== Task description ==
In the entries that follow, find the line containing "Build a LangFlow"; from there, copy every line exactly through the line containing "- Integrate LangFlow".

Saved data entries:
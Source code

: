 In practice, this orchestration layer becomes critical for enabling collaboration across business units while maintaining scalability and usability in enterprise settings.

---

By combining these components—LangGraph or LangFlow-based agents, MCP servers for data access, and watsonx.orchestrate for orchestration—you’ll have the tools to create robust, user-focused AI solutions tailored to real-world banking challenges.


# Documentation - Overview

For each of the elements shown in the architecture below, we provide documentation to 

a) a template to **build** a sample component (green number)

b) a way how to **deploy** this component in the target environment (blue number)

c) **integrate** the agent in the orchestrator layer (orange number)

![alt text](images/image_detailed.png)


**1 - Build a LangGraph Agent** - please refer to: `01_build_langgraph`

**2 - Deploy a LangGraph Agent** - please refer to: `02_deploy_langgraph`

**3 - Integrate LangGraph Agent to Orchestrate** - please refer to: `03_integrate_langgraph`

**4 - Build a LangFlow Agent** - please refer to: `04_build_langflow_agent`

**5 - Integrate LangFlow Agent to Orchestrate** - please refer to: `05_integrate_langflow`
--
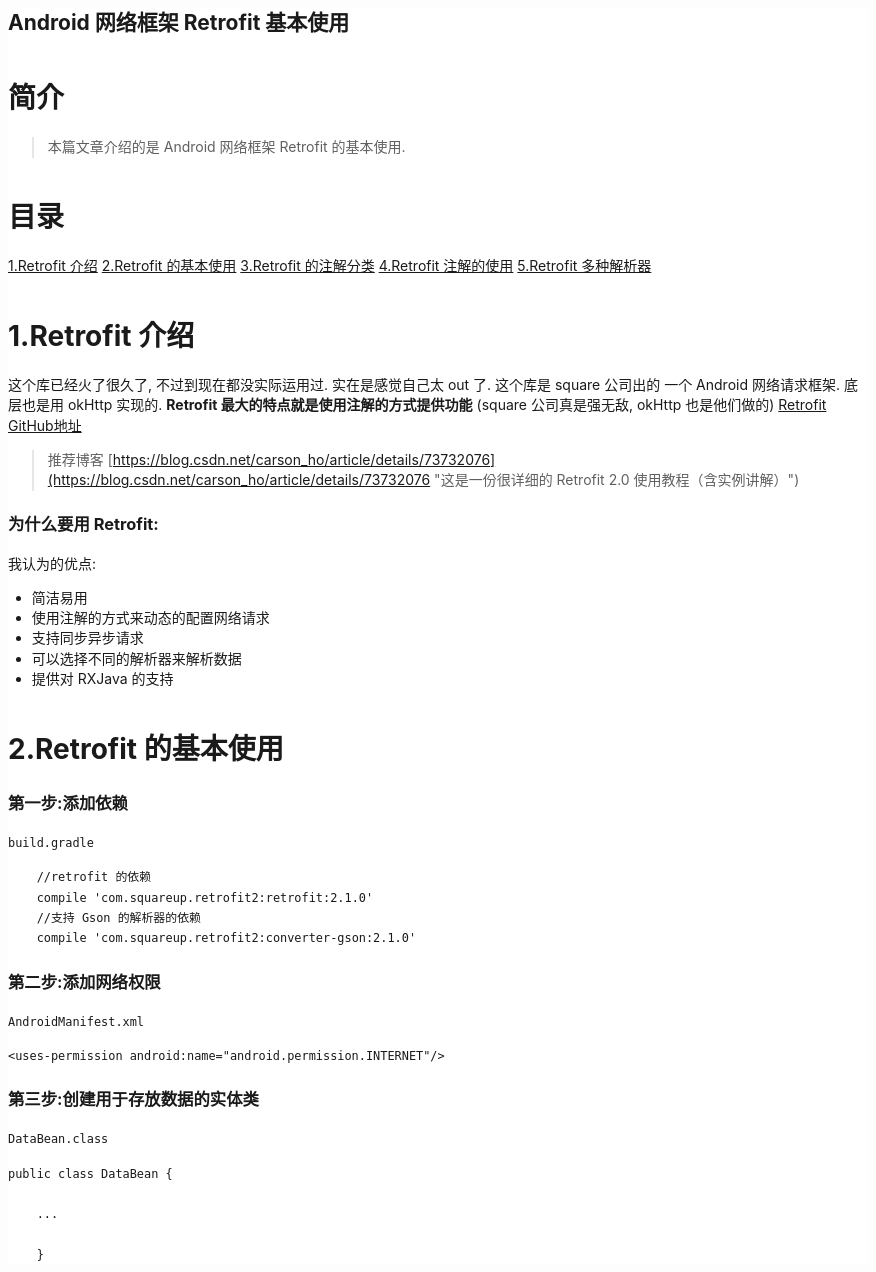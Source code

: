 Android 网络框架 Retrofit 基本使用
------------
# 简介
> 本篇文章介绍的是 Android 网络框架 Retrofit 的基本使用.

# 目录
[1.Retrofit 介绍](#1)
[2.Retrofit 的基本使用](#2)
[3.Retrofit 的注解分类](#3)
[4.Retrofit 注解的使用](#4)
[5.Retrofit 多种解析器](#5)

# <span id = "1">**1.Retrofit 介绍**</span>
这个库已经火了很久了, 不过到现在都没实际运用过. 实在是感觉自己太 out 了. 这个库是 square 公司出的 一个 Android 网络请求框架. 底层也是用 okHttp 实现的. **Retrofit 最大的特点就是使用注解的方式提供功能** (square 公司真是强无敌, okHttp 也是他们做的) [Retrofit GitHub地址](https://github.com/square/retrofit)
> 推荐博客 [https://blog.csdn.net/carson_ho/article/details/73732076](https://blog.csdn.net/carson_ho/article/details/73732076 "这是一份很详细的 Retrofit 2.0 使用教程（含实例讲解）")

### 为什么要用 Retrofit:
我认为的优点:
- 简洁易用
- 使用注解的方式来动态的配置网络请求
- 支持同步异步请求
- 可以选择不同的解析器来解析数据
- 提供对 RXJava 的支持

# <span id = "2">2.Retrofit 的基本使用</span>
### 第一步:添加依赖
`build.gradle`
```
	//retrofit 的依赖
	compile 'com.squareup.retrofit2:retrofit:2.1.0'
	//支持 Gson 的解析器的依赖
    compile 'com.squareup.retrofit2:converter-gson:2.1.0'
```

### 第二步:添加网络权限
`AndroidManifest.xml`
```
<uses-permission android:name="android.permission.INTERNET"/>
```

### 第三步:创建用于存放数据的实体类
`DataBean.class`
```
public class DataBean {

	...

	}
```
* * *
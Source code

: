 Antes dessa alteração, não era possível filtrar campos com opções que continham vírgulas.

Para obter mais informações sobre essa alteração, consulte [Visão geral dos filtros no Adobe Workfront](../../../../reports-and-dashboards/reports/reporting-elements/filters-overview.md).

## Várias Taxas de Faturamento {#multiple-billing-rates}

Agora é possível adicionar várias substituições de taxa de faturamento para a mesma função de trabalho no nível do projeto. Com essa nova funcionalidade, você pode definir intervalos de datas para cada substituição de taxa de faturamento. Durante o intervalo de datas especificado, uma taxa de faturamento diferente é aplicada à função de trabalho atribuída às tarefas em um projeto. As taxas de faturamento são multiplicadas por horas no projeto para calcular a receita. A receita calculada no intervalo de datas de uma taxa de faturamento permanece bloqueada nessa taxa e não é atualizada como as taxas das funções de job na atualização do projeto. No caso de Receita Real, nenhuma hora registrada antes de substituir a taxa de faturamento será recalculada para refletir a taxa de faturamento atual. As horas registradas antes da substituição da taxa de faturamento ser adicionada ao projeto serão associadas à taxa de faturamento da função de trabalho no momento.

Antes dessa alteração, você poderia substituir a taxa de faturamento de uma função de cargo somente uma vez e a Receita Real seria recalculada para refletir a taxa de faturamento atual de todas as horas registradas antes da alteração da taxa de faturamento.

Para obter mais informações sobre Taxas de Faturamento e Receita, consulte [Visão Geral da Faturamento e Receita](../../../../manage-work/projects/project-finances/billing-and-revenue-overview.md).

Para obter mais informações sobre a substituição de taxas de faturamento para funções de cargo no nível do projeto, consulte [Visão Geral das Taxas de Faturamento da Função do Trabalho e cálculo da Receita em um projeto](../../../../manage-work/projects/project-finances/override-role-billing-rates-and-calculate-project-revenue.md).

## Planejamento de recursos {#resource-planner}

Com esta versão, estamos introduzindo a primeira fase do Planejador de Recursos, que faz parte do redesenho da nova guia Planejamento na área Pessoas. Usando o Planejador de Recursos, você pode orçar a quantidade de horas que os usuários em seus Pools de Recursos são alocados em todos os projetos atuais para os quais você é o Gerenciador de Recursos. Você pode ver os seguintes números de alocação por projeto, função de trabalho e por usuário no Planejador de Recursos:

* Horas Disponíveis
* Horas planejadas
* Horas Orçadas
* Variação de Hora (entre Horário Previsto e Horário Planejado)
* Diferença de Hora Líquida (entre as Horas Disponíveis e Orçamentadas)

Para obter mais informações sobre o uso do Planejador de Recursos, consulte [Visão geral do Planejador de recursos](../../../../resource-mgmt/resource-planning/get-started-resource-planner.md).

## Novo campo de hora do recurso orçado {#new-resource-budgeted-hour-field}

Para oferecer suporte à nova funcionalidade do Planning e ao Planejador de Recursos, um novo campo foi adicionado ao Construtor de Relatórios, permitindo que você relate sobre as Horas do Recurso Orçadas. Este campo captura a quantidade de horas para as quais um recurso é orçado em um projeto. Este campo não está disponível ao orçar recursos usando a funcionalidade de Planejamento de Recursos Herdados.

== Task answer ==
**4 - Build a LangFlow Agent** - please refer to: `04_build_langflow_agent`

**5 - Integrate LangFlow Agent to Orchestrate** - please refer to: `05_integrate_langflow`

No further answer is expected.